Most people think of spirituality as being against desire. If pursued, desire would lead only to more desire. Trying to quench desire by satisfying it would be like trying put out a fire by pouring gasoline on it.
But if these older traditions are examined more closely, they are not as against desire as they seem.
The Bhagavad Gita counsels against lust, greed, and anger, not against sex, possessions, and aggression. It warns against eating too much or too little, sleeping too much or too little. Similarly, the Buddha recommends following the middle way. Aristotle and Confucius, to take two widely differing examples, recommended similar ideas.

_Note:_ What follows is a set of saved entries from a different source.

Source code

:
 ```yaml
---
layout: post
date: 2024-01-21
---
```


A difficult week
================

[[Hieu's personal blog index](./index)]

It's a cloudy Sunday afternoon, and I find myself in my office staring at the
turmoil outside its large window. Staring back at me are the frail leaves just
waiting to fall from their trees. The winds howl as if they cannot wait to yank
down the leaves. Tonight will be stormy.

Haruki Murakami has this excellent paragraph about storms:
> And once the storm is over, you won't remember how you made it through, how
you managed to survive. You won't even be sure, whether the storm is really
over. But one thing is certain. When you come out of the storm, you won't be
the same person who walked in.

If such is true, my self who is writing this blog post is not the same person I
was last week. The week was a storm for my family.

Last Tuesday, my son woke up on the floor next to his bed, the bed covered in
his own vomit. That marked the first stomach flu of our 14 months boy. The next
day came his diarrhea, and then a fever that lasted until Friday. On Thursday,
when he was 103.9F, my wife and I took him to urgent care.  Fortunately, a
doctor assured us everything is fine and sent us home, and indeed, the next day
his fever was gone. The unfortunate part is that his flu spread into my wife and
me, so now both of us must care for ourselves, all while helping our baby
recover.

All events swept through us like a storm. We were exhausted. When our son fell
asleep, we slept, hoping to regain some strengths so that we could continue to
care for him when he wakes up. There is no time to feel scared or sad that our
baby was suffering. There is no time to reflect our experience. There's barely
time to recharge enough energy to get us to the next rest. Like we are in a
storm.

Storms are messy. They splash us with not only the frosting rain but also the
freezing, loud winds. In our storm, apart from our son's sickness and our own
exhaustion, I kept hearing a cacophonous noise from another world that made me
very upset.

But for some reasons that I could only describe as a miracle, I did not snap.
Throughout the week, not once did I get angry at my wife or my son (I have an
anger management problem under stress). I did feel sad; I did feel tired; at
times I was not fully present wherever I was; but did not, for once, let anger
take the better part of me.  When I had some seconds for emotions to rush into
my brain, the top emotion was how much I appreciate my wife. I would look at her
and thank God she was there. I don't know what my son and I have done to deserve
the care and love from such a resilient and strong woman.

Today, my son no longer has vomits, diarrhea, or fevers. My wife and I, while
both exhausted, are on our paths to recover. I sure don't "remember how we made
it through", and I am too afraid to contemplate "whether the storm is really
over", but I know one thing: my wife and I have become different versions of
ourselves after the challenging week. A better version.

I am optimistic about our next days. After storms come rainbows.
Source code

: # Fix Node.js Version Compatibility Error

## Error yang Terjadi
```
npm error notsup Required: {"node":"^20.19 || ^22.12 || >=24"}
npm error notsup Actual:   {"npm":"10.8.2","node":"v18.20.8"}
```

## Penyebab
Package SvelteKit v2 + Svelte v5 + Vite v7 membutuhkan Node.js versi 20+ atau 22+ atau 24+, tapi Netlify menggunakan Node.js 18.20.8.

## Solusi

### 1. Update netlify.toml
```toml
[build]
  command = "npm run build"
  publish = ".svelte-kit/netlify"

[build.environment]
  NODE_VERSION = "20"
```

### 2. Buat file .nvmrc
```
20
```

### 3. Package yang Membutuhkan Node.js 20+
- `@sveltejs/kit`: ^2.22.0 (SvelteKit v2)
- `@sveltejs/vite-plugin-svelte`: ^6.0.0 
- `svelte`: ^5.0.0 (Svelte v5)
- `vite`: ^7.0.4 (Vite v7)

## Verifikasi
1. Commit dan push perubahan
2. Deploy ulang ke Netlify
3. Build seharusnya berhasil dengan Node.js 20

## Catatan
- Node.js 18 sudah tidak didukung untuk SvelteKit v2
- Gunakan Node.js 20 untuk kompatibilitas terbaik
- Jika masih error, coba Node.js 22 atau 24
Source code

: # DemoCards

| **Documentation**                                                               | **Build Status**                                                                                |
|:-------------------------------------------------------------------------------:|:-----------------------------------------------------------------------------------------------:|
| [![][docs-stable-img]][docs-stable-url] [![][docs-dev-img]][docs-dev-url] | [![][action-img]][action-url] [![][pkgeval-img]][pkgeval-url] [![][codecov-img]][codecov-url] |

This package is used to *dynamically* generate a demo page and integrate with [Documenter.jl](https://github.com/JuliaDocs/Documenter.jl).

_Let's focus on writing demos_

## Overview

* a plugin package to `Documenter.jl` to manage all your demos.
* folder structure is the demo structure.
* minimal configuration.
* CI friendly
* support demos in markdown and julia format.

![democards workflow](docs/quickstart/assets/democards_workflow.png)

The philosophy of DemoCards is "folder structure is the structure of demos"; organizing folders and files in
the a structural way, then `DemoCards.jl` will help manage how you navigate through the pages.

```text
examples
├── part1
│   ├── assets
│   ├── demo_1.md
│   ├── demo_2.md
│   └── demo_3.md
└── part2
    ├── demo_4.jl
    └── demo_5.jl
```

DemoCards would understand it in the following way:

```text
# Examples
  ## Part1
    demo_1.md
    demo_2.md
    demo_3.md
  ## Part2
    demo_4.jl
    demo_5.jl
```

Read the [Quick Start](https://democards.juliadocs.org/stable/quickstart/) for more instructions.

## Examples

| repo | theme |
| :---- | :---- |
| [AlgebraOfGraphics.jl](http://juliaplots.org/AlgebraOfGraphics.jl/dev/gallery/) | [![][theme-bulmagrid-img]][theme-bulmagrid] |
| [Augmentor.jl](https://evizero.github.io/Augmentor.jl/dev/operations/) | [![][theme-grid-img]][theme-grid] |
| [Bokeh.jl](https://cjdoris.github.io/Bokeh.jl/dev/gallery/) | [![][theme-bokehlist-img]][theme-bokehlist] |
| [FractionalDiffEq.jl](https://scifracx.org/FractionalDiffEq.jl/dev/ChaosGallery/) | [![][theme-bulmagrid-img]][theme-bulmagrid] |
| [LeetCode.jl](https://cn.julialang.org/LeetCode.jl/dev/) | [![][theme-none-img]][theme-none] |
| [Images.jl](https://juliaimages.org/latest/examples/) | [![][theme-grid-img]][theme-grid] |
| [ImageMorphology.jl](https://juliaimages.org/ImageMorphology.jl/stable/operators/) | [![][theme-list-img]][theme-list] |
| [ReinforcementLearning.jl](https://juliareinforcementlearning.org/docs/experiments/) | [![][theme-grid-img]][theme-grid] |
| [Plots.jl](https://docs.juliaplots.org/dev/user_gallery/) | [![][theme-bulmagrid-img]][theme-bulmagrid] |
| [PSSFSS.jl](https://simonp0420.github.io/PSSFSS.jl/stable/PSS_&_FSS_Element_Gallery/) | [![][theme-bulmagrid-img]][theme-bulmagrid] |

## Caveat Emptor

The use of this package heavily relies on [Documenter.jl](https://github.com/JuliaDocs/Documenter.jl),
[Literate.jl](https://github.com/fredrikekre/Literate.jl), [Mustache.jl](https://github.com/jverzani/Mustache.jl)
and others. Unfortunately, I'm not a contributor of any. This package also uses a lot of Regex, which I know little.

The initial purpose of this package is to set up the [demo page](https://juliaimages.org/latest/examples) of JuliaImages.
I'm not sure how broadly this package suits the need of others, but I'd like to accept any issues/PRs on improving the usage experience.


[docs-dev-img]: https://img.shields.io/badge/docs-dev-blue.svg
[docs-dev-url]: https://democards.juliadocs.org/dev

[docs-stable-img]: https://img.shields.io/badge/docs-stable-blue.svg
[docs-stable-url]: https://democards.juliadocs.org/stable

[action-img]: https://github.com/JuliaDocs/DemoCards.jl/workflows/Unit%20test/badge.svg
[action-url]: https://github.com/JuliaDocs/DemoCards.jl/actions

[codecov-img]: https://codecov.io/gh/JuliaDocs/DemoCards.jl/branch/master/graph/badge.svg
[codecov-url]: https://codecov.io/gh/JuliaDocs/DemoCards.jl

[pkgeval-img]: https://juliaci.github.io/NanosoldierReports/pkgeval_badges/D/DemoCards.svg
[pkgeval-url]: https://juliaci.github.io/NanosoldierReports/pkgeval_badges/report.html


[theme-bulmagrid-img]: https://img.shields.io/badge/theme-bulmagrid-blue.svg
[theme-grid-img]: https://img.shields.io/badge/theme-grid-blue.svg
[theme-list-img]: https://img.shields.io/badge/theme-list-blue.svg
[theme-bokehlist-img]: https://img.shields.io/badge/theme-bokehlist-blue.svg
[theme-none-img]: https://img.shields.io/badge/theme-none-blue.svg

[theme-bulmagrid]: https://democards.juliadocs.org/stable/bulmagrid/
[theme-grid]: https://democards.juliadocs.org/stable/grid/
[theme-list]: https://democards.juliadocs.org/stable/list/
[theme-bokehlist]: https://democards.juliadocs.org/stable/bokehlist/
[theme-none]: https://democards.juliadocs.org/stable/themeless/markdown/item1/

Throughout eastern culture, it is not simple denial of desire that is counseled, but balance. Harsh repression of desire is just as bad as simple indulgence. In either case, you deviate from what helps ensure a quiet mind.
How to find that balance? Here is where my advice differs from most. I believe that our desires have in them a natural balance. We usually don't know this balance because we don't take the time to express our feelings. Expressing exactly what our feelings are like in words or in other symbols helps us see what they are really pointing at. Often, the needs they really express are not the ones that they seem to target on the surface. If we target the wrong needs, then of course we fail to soothe our feelings, and get more and more frustrated.
To understand what needs our feelings really target, we have to experiment: envision possible new scenarios or test certain actions, then express how we feel again.
To delve into our feelings, express them, test them against possible actions, and attempt to find a way that they can all co-exist harmoniously is the true path to the moderate expression of desire, and to the acquisition of mental and emotional balance.